A company issues a 6-year bond with a face value of 5,000 and semi-annual coupons payments of $275. Find the yield rate if the price of the bond is 6,500.

To find the yield rate of a bond, we need to solve for the interest rate that equates the present value of the bond's future cash flows (coupons and face value) to its current price.

First, let's break down the information given:
- Face value of the bond (F) = $5,000
- Coupon payment per period (C) = $275
- Number of periods (n) = 6 years (which means 12 semi-annual periods since there are two per year)
- Current price of the bond (P) = $6,500

Now, we can use the present value formula for bonds to calculate the yield rate:

P = [C / (1 + r/2)] + [C / (1 + r/2)^2] + ... + [C / (1 + r/2)^n] + [F / (1 + r/2)^n]

Where:
P = Current price of the bond
C = Coupon payment
r = Yield rate (annual interest rate)
n = Number of periods

In this case, the coupon payments are semi-annual, so we need to adjust the interest rate (r) and number of periods (n) accordingly.

Let's plug in the given values and solve for the yield rate (r):

$6,500 = [$275 / (1 + r/2)] + [$275 / (1 + r/2)^2] + ... + [$275 / (1 + r/2)^12] + [$5,000 / (1 + r/2)^12]

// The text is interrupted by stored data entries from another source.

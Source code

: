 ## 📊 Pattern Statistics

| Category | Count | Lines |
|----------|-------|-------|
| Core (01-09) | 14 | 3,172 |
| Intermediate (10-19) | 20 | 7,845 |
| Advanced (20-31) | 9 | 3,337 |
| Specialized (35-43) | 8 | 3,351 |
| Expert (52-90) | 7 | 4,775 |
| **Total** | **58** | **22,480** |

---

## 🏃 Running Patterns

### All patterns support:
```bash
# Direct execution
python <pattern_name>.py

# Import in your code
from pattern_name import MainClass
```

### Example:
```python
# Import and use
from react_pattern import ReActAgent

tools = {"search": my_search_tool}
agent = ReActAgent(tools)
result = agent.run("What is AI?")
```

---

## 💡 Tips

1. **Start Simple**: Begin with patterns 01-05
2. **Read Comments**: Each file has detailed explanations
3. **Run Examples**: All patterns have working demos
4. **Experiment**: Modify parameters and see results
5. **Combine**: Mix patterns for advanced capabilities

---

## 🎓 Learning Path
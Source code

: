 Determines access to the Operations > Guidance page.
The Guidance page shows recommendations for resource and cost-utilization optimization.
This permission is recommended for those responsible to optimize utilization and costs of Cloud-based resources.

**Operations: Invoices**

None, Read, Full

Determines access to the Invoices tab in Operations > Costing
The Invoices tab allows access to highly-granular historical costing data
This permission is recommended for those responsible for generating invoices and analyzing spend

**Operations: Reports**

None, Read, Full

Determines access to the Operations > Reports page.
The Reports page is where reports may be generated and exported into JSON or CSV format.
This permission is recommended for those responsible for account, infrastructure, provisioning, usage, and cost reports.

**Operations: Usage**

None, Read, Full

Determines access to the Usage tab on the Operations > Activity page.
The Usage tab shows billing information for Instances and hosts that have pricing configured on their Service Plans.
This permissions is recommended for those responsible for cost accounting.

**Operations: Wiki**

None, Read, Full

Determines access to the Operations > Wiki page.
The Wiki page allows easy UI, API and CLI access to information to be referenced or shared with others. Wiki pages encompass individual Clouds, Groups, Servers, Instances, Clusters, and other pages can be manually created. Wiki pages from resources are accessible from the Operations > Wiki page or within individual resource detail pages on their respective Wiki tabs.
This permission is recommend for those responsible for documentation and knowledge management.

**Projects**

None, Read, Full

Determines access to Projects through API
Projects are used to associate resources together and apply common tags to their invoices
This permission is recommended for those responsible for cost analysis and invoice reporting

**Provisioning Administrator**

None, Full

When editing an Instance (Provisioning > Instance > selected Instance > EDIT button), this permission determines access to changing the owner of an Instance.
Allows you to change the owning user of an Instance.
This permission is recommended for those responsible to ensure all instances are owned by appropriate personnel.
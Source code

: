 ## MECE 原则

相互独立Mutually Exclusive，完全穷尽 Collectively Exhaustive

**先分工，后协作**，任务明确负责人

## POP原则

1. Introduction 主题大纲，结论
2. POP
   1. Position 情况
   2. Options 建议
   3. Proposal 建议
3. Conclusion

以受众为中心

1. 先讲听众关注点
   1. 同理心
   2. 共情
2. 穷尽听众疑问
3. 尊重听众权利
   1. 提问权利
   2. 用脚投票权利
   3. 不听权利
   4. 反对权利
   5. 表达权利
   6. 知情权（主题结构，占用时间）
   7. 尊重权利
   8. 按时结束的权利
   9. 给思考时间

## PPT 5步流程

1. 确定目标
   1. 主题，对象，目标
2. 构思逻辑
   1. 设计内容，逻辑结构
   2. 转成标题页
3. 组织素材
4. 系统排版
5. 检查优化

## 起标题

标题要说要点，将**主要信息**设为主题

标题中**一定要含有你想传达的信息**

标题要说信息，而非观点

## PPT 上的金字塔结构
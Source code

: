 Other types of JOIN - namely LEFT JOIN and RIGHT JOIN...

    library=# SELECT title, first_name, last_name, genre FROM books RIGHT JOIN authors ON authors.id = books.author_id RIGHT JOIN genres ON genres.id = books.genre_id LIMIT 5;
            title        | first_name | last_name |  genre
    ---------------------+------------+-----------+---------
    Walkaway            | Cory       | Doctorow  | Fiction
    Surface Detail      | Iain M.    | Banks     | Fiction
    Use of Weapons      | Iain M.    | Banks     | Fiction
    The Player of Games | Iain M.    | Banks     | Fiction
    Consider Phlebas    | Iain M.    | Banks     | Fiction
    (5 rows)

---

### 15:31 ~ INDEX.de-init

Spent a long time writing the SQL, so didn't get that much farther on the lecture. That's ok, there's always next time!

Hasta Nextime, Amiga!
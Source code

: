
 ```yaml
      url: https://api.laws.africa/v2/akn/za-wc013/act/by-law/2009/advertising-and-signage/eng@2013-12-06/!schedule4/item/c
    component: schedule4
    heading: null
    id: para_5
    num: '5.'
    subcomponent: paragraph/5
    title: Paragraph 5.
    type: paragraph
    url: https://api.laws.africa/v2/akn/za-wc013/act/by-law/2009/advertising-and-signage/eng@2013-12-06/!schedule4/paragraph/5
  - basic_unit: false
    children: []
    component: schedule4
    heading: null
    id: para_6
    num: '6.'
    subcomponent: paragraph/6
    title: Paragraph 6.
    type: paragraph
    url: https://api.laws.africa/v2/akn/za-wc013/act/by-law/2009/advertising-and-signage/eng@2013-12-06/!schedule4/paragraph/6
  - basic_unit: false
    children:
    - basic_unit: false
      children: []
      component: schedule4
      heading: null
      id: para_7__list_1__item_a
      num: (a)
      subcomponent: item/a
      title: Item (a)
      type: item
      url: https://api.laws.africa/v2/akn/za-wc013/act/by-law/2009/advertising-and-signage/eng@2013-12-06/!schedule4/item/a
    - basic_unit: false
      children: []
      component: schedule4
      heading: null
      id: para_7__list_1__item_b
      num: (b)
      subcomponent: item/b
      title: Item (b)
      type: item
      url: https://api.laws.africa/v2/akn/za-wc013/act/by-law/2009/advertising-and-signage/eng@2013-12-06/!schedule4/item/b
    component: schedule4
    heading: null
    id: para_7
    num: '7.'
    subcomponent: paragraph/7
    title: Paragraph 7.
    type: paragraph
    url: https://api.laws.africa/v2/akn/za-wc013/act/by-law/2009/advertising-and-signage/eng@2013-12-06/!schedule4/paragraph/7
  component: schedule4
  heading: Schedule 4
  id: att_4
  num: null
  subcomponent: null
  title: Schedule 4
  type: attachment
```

Since this equation is quite complex, it's best to use numerical methods or financial calculators to find the yield rate. These methods involve iterative approximations to narrow down the range of possible yields until we find the one that makes the equation true.

There are several financial calculators and online tools available that can perform this calculation quickly. You can also use spreadsheet software like Microsoft Excel to set up the equation and use built-in functions like "IRR" or "RATE" to find the yield rate.

Alternatively, if you prefer a manual approach, you can make educated guesses by starting with a reasonable interest rate and calculate the present value of the bond using the formula. Adjust the interest rate up or down depending on the result until you reach a value close to $6,500.

Keep in mind that the yield rate will be an annualized rate, even though the coupon payments are semi-annual.